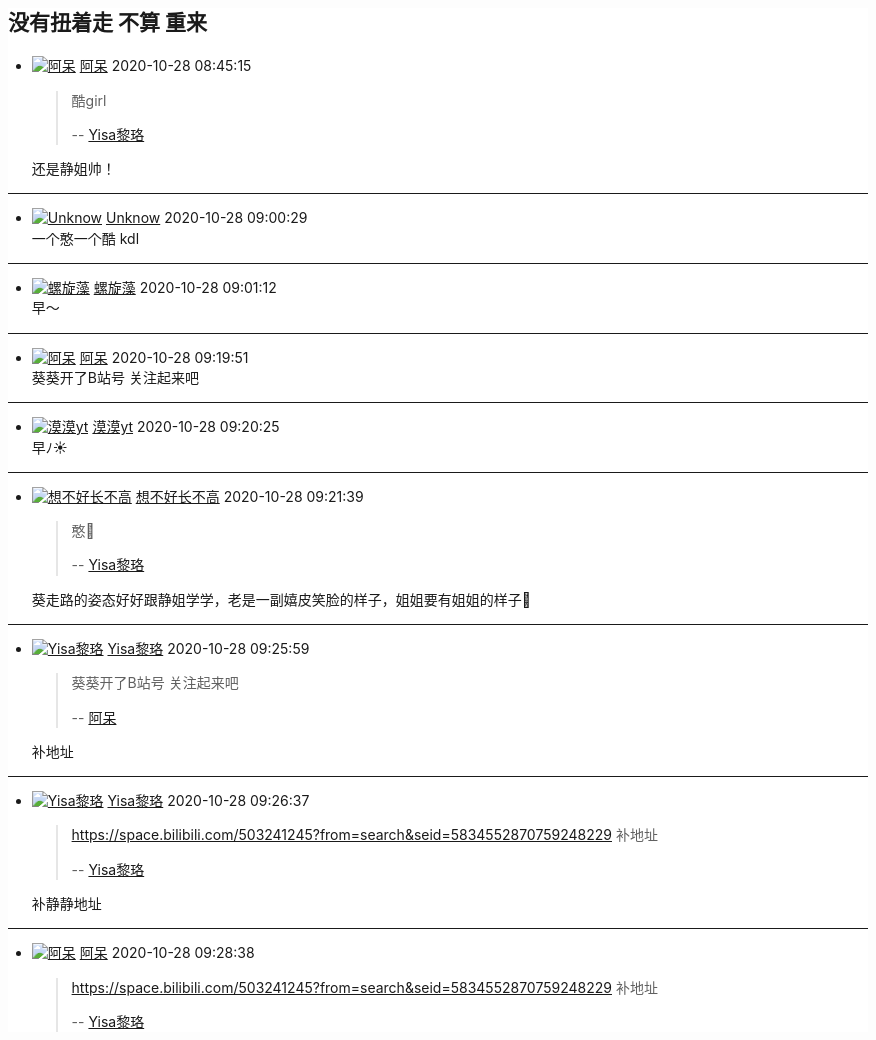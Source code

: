   没有扭着走 不算 重来  
---
* [![阿呆](../../image/icon/u223579792-1.jpg)](https://www.douban.com/people/223579792/)    [阿呆](https://www.douban.com/people/223579792/)    2020-10-28 08:45:15  
  >酷girl  
  >
  >-- [Yisa黎珞](https://www.douban.com/people/217273308/)  
  
  还是静姐帅！  
---
* [![Unknow](../../image/icon/u219306324-4.jpg)](https://www.douban.com/people/219306324/)    [Unknow](https://www.douban.com/people/219306324/)    2020-10-28 09:00:29  
  一个憨一个酷 kdl  
---
* [![螺旋藻](../../image/icon/u66268315-1.jpg)](https://www.douban.com/people/66268315/)    [螺旋藻](https://www.douban.com/people/66268315/)    2020-10-28 09:01:12  
  早～  
---
* [![阿呆](../../image/icon/u223579792-1.jpg)](https://www.douban.com/people/223579792/)    [阿呆](https://www.douban.com/people/223579792/)    2020-10-28 09:19:51  
  葵葵开了B站号 关注起来吧  
---
* [![漠漠yt](../../image/icon/u223048792-1.jpg)](https://www.douban.com/people/223048792/)    [漠漠yt](https://www.douban.com/people/223048792/)    2020-10-28 09:20:25  
  早ﾉ☀  
---
* [![想不好长不高](../../image/icon/u4098918-4.jpg)](https://www.douban.com/people/4098918/)    [想不好长不高](https://www.douban.com/people/4098918/)    2020-10-28 09:21:39  
  >憨🐷  
  >
  >-- [Yisa黎珞](https://www.douban.com/people/217273308/)  
  
  葵走路的姿态好好跟静姐学学，老是一副嬉皮笑脸的样子，姐姐要有姐姐的样子😤  
---
* [![Yisa黎珞](../../image/icon/u217273308-1.jpg)](https://www.douban.com/people/217273308/)    [Yisa黎珞](https://www.douban.com/people/217273308/)    2020-10-28 09:25:59  
  >葵葵开了B站号 关注起来吧  
  >
  >-- [阿呆](https://www.douban.com/people/223579792/)  
  
  补地址  
---
* [![Yisa黎珞](../../image/icon/u217273308-1.jpg)](https://www.douban.com/people/217273308/)    [Yisa黎珞](https://www.douban.com/people/217273308/)    2020-10-28 09:26:37  
  >https://space.bilibili.com/503241245?from=search&seid=5834552870759248229 补地址  
  >
  >-- [Yisa黎珞](https://www.douban.com/people/217273308/)  
  
  补静静地址  
---
* [![阿呆](../../image/icon/u223579792-1.jpg)](https://www.douban.com/people/223579792/)    [阿呆](https://www.douban.com/people/223579792/)    2020-10-28 09:28:38  
  >https://space.bilibili.com/503241245?from=search&seid=5834552870759248229 补地址  
  >
  >-- [Yisa黎珞](https://www.douban.com/people/217273308/)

# [Your assignment]
Take the listing above and retype it exactly. Its pictures are to be omitted.

# [Answer area]
Source code

:   没有扭着走 不算 重来  
---
* [![阿呆](../../image/icon/u223579792-1.jpg)](https://www.douban.com/people/223579792/)    [阿呆](https://www.douban.com/people/223579792/)    2020-10-28 08:45:15  
  >酷girl  
  >
  >-- [Yisa黎珞](https://www.douban.com/people/217273308/)  
  
  还是静姐帅！  
---
* [![Unknow](../../image/icon/u219306324-4.jpg)](https://www.douban.com/people/219306324/)    [Unknow](https://www.douban.com/people/219306324/)    2020-10-28 09:00:29  
  一个憨一个酷 kdl  
---
* [![螺旋藻](../../image/icon/u66268315-1.jpg)](https://www.douban.com/people/66268315/)    [螺旋藻](https://www.douban.com/people/66268315/)    2020-10-28 09:01:12  
  早～  
---
* [![阿呆](../../image/icon/u223579792-1.jpg)](https://www.douban.com/people/223579792/)    [阿呆](https://www.douban.com/people/223579792/)    2020-10-28 09:19:51  
  葵葵开了B站号 关注起来吧  
---
* [![漠漠yt](../../image/icon/u223048792-1.jpg)](https://www.douban.com/people/223048792/)    [漠漠yt](https://www.douban.com/people/223048792/)    2020-10-28 09:20:25  
  早ﾉ☀  
---
* [![想不好长不高](../../image/icon/u4098918-4.jpg)](https://www.douban.com/people/4098918/)    [想不好长不高](https://www.douban.com/people/4098918/)    2020-10-28 09:21:39  
  >憨🐷  
  >
  >-- [Yisa黎珞](https://www.douban.com/people/217273308/)  
  
  葵走路的姿态好好跟静姐学学，老是一副嬉皮笑脸的样子，姐姐要有姐姐的样子😤  
---
* [![Yisa黎珞](../../image/icon/u217273308-1.jpg)](https://www.douban.com/people/217273308/)    [Yisa黎珞](https://www.douban.com/people/217273308/)    2020-10-28 09:25:59  
  >葵葵开了B站号 关注起来吧  
  >
  >-- [阿呆](https://www.douban.com/people/223579792/)  
  
  补地址  
---
* [![Yisa黎珞](../../image/icon/u217273308-1.jpg)](https://www.douban.com/people/217273308/)    [Yisa黎珞](https://www.douban.com/people/217273308/)    2020-10-28 09:26:37  
  >https://space.bilibili.com/503241245?from=search&seid=5834552870759248229 补地址  
  >
  >-- [Yisa黎珞](https://www.douban.com/people/217273308/)  
  
  补静静地址  
---
* [![阿呆](../../image/icon/u223579792-1.jpg)](https://www.douban.com/people/223579792/)    [阿呆](https://www.douban.com/people/223579792/)    2020-10-28 09:28:38  
  >https://space.bilibili.com/503241245?from=search&seid=5834552870759248229 补地址  
  >
  >-- [Yisa黎珞](https://www.douban.com/people/217273308/)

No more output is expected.